This hurricane season might be the worst on record, and the structural damage and economic impact wrought by these storms are enough to imperil the business continuity plans of even the most seasoned firms. This is a true test for them. And for business owners fortunate enough to lie a safe distance away, it is important to sympathize—but also to watch and learn.
A little over a year ago, the Securities and Exchange Commission announced a proposed new rule requiring investment advisers registered with the SEC to adopt and implement written business continuity and transition plans. The purpose was a simple one: to reduce risks of a significant disruption—say, from a natural disaster or a cyber attack against a company’s operations—in order to minimize client and investor harm. The hurricanes of August and September easily qualify as a perfect test case.
Take Texas, where August’s Hurricane Harvey dumped more than 50 inches of rain in a single week.
Financial firms like Houston-based Salient announced that they had implemented their continuity plan and were “conducting normal business operations including portfolio management and trading activity from other locations in Texas and in San Francisco.”

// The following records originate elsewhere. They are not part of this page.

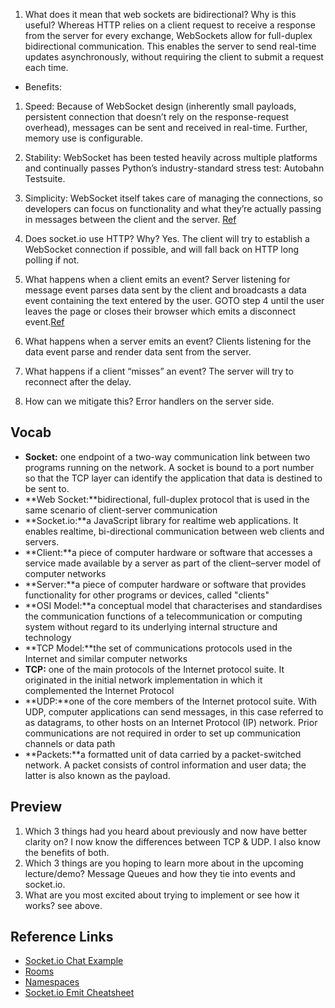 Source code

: 1. What does it mean that web sockets are bidirectional? Why is this useful?
Whereas HTTP relies on a client request to receive a response from the server for every exchange, WebSockets allow for full-duplex bidirectional communication. This enables the server to send real-time updates asynchronously, without requiring the client to submit a request each time.
- Benefits:
1. Speed: Because of WebSocket design (inherently small payloads, persistent connection that doesn’t rely on the response-request overhead), messages can be sent and received in real-time. Further, memory use is configurable.
1. Stability: WebSocket has been tested heavily across multiple platforms and continually passes Python’s industry-standard stress test: Autobahn Testsuite.
1. Simplicity: WebSocket itself takes care of managing the connections, so developers can focus on functionality and what they’re actually passing in messages between the client and the server. [Ref](https://medium.com/@nerdplusdog/websocket-simultaneous-bi-directional-client-server-communication-e7948203054b)

1. Does socket.io use HTTP? Why?
Yes.  The client will try to establish a WebSocket connection if possible, and will fall back on HTTP long polling if not.
1. What happens when a client emits an event?
Server listening for message event parses data sent by the client and broadcasts a data event containing the text entered by the user. GOTO step 4 until the user leaves the page or closes their browser which emits a disconnect event.[Ref](http://sahatyalkabov.com/jsrecipes/#!/backend/socketio-basics)
1. What happens when a server emits an event?
Clients listening for the data event parse and render data sent from the server.
1. What happens if a client “misses” an event?
The server will try to reconnect after the delay.
1. How can we mitigate this?  Error handlers on the server side.

## Vocab
- **Socket:** one endpoint of a two-way communication link between two programs running on the network. A socket is bound to a port number so that the TCP layer can identify the application that data is destined to be sent to.
- **Web Socket:**bidirectional, full-duplex protocol that is used in the same scenario of client-server communication
- **Socket.io:**a JavaScript library for realtime web applications. It enables realtime, bi-directional communication between web clients and servers.
- **Client:**a piece of computer hardware or software that accesses a service made available by a server as part of the client–server model of computer networks
- **Server:**a piece of computer hardware or software that provides functionality for other programs or devices, called "clients"
- **OSI Model:**a conceptual model that characterises and standardises the communication functions of a telecommunication or computing system without regard to its underlying internal structure and technology
- **TCP Model:**the set of communications protocols used in the Internet and similar computer networks
- **TCP:** one of the main protocols of the Internet protocol suite. It originated in the initial network implementation in which it complemented the Internet Protocol 
- **UDP:**one of the core members of the Internet protocol suite. With UDP, computer applications can send messages, in this case referred to as datagrams, to other hosts on an Internet Protocol (IP) network. Prior communications are not required in order to set up communication channels or data path
- **Packets:**a formatted unit of data carried by a packet-switched network. A packet consists of control information and user data; the latter is also known as the payload.

## Preview
1. Which 3 things had you heard about previously and now have better clarity on?
I now know the differences between TCP & UDP.  I also know the benefits of both.
1. Which 3 things are you hoping to learn more about in the upcoming lecture/demo?
Message Queues and how they tie into events and socket.io.
1. What are you most excited about trying to implement or see how it works?
see above.

## Reference Links
- [Socket.io Chat Example](https://socket.io/get-started/chat/)
- [Rooms](https://socket.io/docs/v4/rooms/)
-  [Namespaces](https://socket.io/docs/v3/namespaces/)
- [Socket.io Emit Cheatsheet](https://socket.io/docs/v3/emit-cheatsheet/)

The SEC said it was seeking to “facilitate the adoption and implementation of robust BCPs by all SEC-registered investment advisers.” Sufficient plans enumerated in the proposed rule would include:
- policies and procedures addressing maintenance of critical operations and systems, and the protection, backup, and recovery of data;
- pre-arranged alternate physical locations;
- communications with clients, employees, service providers, and regulators;
- identification and assessment of third-party services critical to the operation of the adviser; and
- a plan of transition that accounts for the possible winding down of the adviser’s business or the transition of the adviser’s business to others.

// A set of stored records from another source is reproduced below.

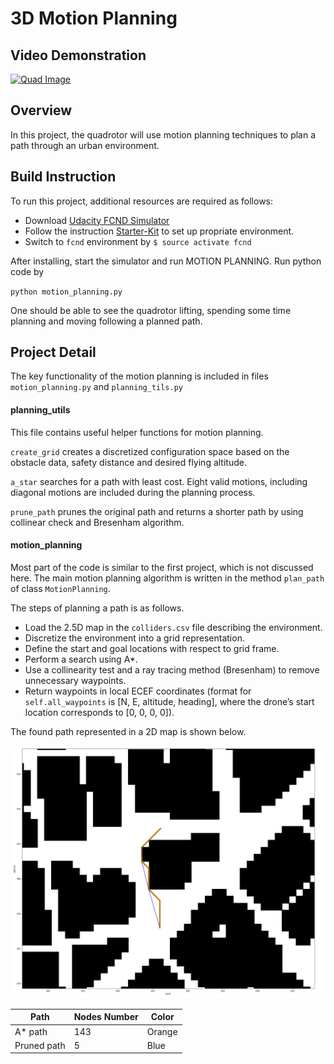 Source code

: # 3D Motion Planning
## Video Demonstration

[![Quad Image](./demonstration/P2.gif)](https://youtu.be/zRbeXtmMdxE)

## Overview

In this project, the quadrotor will use motion planning techniques to plan a path through an urban environment. 

## Build Instruction

To run this project, additional resources are required as follows:

- Download [Udacity FCND Simulator](https://github.com/udacity/FCND-Simulator-Releases/releases)
- Follow the instruction [Starter-Kit](https://github.com/udacity/FCND-Term1-Starter-Kit) to set up propriate environment.
- Switch to `fcnd` environment by `$ source activate fcnd`

After installing, start the simulator and run MOTION PLANNING. Run python code by

`python motion_planning.py`

One should be able to see the quadrotor lifting, spending some time planning and moving following a planned path.

## Project Detail

The key functionality of the motion planning is included in files `motion_planning.py` and `planning_tils.py`

#### planning_utils

This file contains useful helper functions for motion planning. 

`create_grid` creates a discretized configuration space based on the obstacle data, safety distance and desired flying altitude.

`a_star` searches for a path with least cost. Eight valid motions, including diagonal motions are included during the planning process.

`prune_path` prunes the original path and returns a shorter path by using collinear check and Bresenham algorithm.

#### motion_planning

Most part of the code is similar to the first project, which is not discussed here. The main motion planning algorithm is written in the method `plan_path` of class `MotionPlanning`.

The steps of planning a path is as follows.

- Load the 2.5D map in the `colliders.csv` file describing the environment.
- Discretize the environment into a grid representation.
- Define the start and goal locations with respect to grid frame. 
- Perform a search using A*. 
- Use a collinearity test and a ray tracing method (Bresenham) to remove unnecessary waypoints.
- Return waypoints in local ECEF coordinates (format for `self.all_waypoints` is [N, E, altitude, heading], where the drone’s start location corresponds to [0, 0, 0, 0]). 

The found path represented in a 2D map is shown below.

![Quad Image](./demonstration/planning.png)

| Path        | Nodes Number | Color  |
| ----------- | ------------ | ------ |
| A* path     | 143          | Orange |
| Pruned path | 5            | Blue   |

The agency used other hurricanes—Hurricane Katrina (2005) and Hurricane Sandy (2012) as its case studies and as support for the rule. “Various weather-related events have tested, on a large scale, the effectiveness of existing BCP components of advisers’ compliance programs,” the proposed rule said. The decision to require advisors to develop and maintain transition plans was deemed a “new obligation” under SEC regulations, which have not yet been finalized.
A recent survey of 599 investment adviser firms conducted by the IAA, ACA Compliance Group, and OMAM, a global multi-boutique asset management company, found that cyber security—not natural disaster recovery—is the top concern among compliance professionals. More than three-quarters of those business leaders surveyed said that their firms increased compliance testing in cyber security over the past year. Disaster recovery was identified as an area of concern by 20 percent of respondents (up from 12% the previous year) and 38% of firms reporting said they had increased testing for disaster recovery planning.
As Harvey raged across Texas and Louisiana, and estimates of the projected financial impact from the storm rose to $30 billion, FEMA urged “businesses of all sizes” to review and update their business continuity plans and to ensure their workforce knows what to do before and during the storm. Time will tell if the BCMs of companies in Harvey’s wake were sufficient.